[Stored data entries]
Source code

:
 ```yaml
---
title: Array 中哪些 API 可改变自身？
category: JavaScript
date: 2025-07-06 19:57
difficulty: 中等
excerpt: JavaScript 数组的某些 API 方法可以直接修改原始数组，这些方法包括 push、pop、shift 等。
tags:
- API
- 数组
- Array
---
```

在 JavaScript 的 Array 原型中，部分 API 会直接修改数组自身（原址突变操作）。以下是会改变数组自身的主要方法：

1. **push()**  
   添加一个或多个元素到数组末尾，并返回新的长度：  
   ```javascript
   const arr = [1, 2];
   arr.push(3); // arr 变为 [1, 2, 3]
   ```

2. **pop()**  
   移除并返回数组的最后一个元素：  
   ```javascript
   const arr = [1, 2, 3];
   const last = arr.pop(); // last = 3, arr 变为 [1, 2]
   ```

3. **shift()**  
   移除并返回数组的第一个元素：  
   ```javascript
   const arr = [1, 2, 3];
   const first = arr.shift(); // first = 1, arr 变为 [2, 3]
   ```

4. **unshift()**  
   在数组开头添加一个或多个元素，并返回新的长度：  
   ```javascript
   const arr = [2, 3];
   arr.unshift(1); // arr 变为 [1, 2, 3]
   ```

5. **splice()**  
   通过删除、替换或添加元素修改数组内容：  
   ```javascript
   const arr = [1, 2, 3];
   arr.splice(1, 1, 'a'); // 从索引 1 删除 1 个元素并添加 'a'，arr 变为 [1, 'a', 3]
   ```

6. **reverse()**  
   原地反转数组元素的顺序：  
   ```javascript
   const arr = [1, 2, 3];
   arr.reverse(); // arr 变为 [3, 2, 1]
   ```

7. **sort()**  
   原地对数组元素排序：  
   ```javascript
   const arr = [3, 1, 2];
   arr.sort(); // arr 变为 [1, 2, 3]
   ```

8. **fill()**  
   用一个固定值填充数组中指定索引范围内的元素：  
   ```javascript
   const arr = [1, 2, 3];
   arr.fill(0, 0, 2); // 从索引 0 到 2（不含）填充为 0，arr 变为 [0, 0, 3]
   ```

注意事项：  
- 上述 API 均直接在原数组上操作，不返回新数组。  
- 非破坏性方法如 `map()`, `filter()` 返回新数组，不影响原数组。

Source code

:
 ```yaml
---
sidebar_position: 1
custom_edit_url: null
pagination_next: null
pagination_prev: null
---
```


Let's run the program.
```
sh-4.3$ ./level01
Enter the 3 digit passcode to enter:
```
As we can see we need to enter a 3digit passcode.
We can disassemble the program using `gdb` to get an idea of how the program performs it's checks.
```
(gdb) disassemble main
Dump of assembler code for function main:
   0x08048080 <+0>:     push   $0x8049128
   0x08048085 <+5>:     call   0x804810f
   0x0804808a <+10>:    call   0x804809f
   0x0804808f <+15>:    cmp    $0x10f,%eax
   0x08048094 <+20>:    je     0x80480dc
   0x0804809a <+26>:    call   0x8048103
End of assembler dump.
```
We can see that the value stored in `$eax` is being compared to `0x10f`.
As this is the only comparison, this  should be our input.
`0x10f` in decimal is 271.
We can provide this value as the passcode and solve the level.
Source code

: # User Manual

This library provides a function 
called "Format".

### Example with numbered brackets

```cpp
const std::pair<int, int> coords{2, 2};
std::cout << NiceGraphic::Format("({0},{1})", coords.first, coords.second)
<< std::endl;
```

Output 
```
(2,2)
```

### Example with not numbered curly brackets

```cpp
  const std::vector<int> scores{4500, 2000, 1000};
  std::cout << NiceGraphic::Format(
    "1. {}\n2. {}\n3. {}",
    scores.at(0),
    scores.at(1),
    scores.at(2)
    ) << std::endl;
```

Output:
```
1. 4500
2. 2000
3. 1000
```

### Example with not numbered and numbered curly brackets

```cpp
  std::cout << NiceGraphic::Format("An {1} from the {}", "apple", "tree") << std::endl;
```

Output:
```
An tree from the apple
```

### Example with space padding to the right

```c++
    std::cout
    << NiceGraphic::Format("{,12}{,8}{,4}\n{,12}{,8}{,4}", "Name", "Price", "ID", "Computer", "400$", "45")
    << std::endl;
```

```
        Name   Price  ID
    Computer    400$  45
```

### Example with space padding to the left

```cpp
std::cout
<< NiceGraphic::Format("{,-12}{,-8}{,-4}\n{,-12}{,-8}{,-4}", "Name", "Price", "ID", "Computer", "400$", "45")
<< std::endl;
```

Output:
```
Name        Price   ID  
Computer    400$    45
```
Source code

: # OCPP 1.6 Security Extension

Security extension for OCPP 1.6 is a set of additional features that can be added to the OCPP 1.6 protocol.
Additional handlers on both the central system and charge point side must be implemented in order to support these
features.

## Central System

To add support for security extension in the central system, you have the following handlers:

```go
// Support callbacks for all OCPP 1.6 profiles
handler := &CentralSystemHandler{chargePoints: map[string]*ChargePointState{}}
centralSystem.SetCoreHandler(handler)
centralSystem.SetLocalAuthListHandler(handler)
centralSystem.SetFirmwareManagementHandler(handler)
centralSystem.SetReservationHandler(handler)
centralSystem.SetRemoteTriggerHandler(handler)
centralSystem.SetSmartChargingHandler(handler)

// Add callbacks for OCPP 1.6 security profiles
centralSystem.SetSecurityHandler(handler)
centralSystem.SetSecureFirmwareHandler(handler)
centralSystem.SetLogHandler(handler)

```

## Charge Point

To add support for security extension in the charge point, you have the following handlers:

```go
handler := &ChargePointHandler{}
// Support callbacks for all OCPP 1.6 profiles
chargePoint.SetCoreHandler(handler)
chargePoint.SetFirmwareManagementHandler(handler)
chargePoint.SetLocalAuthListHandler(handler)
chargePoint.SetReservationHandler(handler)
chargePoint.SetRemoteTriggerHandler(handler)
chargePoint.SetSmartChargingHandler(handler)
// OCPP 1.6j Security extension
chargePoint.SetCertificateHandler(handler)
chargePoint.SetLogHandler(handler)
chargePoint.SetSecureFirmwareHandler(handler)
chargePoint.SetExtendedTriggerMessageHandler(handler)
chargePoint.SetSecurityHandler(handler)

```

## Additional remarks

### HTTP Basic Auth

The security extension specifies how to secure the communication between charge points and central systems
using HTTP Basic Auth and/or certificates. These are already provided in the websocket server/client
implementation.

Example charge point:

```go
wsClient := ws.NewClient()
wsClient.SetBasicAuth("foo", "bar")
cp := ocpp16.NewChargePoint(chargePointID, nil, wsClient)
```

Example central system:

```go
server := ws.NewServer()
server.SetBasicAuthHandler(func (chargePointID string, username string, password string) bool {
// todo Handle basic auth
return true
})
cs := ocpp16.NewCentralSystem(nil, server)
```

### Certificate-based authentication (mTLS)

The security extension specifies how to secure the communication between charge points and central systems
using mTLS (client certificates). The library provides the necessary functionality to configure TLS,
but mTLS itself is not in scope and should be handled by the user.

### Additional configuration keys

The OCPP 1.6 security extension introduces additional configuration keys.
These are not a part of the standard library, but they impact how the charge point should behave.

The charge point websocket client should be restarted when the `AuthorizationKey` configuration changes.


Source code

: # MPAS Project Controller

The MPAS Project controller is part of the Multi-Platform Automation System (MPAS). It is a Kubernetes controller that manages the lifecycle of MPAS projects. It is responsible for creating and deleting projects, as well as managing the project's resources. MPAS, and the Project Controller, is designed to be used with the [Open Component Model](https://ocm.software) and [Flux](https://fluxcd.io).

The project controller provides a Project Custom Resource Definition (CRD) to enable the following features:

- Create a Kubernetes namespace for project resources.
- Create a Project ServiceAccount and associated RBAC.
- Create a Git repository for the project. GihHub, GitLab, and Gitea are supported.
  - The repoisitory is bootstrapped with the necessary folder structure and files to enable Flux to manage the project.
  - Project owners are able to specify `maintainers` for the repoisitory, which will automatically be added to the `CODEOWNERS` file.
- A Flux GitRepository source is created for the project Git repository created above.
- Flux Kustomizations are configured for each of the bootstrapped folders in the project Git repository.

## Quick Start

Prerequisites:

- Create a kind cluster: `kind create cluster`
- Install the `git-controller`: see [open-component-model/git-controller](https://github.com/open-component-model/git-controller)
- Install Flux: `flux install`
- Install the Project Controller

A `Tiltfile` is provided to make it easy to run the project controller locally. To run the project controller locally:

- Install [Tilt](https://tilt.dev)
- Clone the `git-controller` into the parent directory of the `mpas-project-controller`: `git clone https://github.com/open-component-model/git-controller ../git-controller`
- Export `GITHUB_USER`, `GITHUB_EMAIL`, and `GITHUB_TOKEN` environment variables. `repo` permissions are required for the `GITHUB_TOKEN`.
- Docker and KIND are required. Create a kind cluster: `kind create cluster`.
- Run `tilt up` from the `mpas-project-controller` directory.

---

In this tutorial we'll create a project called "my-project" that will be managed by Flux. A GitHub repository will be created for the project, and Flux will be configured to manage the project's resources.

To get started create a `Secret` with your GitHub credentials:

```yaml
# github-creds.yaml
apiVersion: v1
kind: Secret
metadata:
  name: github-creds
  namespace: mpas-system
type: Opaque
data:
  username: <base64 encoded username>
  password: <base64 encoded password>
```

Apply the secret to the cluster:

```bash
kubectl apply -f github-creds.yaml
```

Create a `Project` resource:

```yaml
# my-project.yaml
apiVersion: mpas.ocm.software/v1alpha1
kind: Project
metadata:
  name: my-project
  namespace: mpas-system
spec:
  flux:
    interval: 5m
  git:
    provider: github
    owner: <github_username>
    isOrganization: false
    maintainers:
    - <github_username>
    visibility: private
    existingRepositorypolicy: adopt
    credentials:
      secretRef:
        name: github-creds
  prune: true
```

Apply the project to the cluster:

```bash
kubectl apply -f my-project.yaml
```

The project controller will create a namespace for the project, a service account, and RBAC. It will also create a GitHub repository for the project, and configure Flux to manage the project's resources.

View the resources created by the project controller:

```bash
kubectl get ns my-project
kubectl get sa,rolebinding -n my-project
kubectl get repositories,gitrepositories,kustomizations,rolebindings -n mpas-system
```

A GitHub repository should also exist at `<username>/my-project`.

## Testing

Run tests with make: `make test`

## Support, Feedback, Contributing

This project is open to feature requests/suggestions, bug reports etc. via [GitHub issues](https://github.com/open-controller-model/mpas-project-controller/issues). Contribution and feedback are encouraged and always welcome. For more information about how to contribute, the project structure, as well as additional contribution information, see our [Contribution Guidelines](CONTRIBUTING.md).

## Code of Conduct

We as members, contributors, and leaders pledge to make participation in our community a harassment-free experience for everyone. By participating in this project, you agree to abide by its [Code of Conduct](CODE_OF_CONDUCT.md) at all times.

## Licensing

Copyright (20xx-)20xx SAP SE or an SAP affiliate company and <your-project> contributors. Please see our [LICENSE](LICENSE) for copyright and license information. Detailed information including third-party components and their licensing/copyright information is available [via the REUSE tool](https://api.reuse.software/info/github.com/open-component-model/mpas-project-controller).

◆ **Exercise goal**: Among the lines above, find those with the string "from" and copy them.

◆ **Result**:
  std::cout << NiceGraphic::Format("An {1} from the {}", "apple", "tree") << std::endl;
An tree from the apple
- Run `tilt up` from the `mpas-project-controller` directory.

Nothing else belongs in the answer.